Denmark's centre-right government had wanted to abandon some Danish opt-outs from EU home affairs legislation.
But with most votes counted, about 53% said No to the proposals.
The vote comes weeks after the Paris attacks and as Europe struggles to deal with record numbers of migrants.
"It is a clear no," Prime Minister Lars Lokke Rasmussen said, adding he had "full respect" for the voters' decision.

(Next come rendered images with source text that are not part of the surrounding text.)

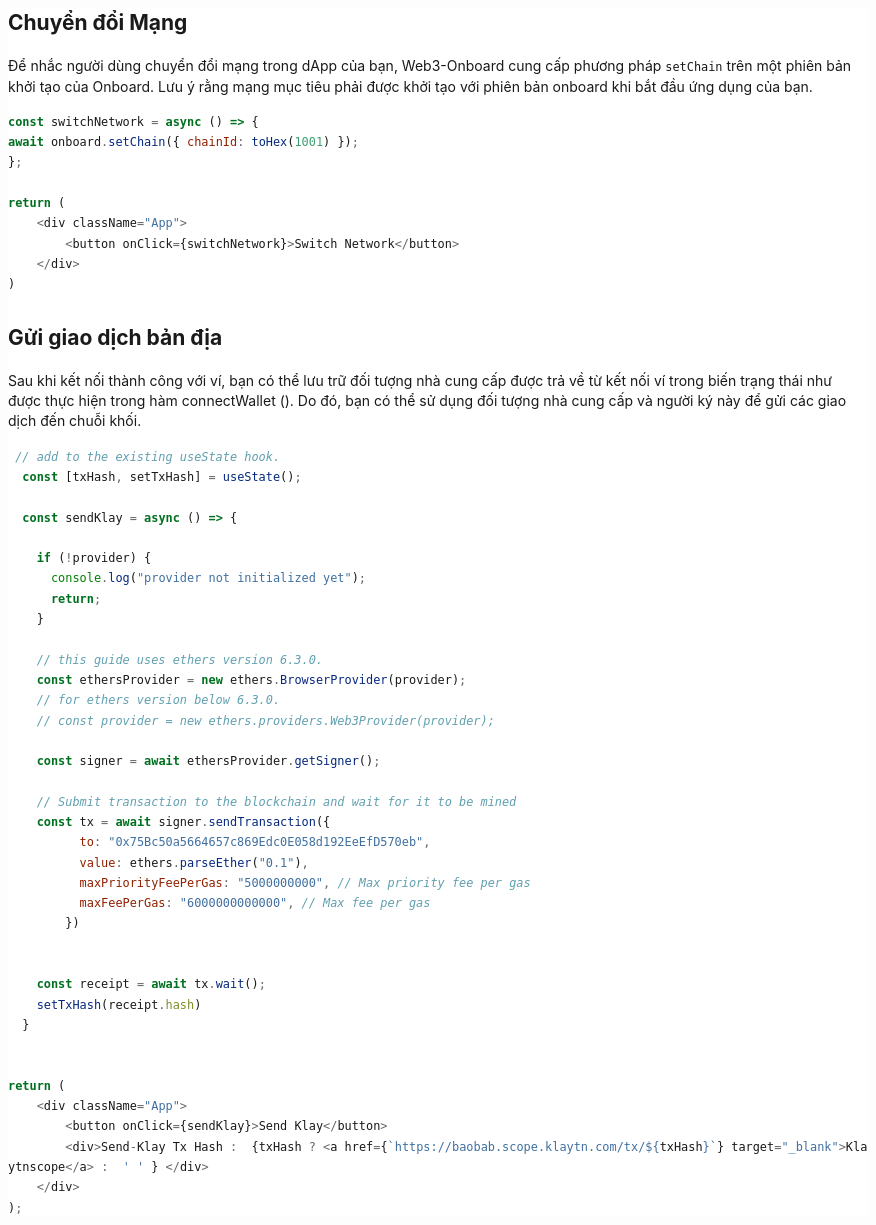 ## Chuyển đổi Mạng

Để nhắc người dùng chuyển đổi mạng trong dApp của bạn, Web3-Onboard cung cấp phương pháp `setChain` trên một phiên bản khởi tạo của Onboard. Lưu ý rằng mạng mục tiêu phải được khởi tạo với phiên bản onboard khi bắt đầu ứng dụng của bạn.

```js
const switchNetwork = async () => {
await onboard.setChain({ chainId: toHex(1001) });
};

return (
    <div className="App">
        <button onClick={switchNetwork}>Switch Network</button>
    </div>
)
```

## Gửi giao dịch bản địa

Sau khi kết nối thành công với ví, bạn có thể lưu trữ đối tượng nhà cung cấp được trả về từ kết nối ví trong biến trạng thái như được thực hiện trong hàm connectWallet (). Do đó, bạn có thể sử dụng đối tượng nhà cung cấp và người ký này để gửi các giao dịch đến chuỗi khối.

```js
 // add to the existing useState hook.
  const [txHash, setTxHash] = useState();

  const sendKlay = async () => {
    
    if (!provider) {
      console.log("provider not initialized yet");
      return;
    }
	
    // this guide uses ethers version 6.3.0.
    const ethersProvider = new ethers.BrowserProvider(provider);
    // for ethers version below 6.3.0.
    // const provider = new ethers.providers.Web3Provider(provider);

    const signer = await ethersProvider.getSigner();

    // Submit transaction to the blockchain and wait for it to be mined
    const tx = await signer.sendTransaction({
          to: "0x75Bc50a5664657c869Edc0E058d192EeEfD570eb",
          value: ethers.parseEther("0.1"),
          maxPriorityFeePerGas: "5000000000", // Max priority fee per gas
          maxFeePerGas: "6000000000000", // Max fee per gas
        })
    
        
    const receipt = await tx.wait();
    setTxHash(receipt.hash)
  }


return (
    <div className="App">
        <button onClick={sendKlay}>Send Klay</button>
        <div>Send-Klay Tx Hash :  {txHash ? <a href={`https://baobab.scope.klaytn.com/tx/${txHash}`} target="_blank">Klaytnscope</a> :  ' ' } </div>
    </div>
);

```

The government, backed by the opposition, had campaigned for Yes, saying it would help Danish authorities in the wake of the Paris attacks.
Several of the Paris attackers were French nationals who had been living in neighbouring Belgium. At least one surviving gunman, Salah Abdeslam, is thought to have fled across the French border in the aftermath of the shootings and suicide blasts in Paris on 13 November.
If the result is confirmed, Denmark will have to negotiate a special agreement to stay inside Europol, the EU's law enforcement agency which tackles organised crime and terrorism.
"We will work very hard for the Danes to get the best possible agreement. But it will be difficult," Soren Gade of the governing Venstre party told the Ritzau news agency.

Immigration concerns

The anti-immigration Danish People's Party (DPP), which props up Mr Rasmussen's administration in parliament, had urged voters to say No to avoid giving away further sovereignty to Brussels.
Although a Yes vote would not affect Denmark's opt-out on immigration, the DPP argues that it could eventually lead to immigration policies being dictated by the EU.
Unlike Denmark, the UK and Ireland have opt-ins on justice and home affairs legislation, which enable them to choose whether to accept or reject legislation on a case-by-case basis.
The result of the referendum is likely to be of interest in Britain, whose government is trying to renegotiate its relations with the EU before holding a vote on whether to remain in the bloc.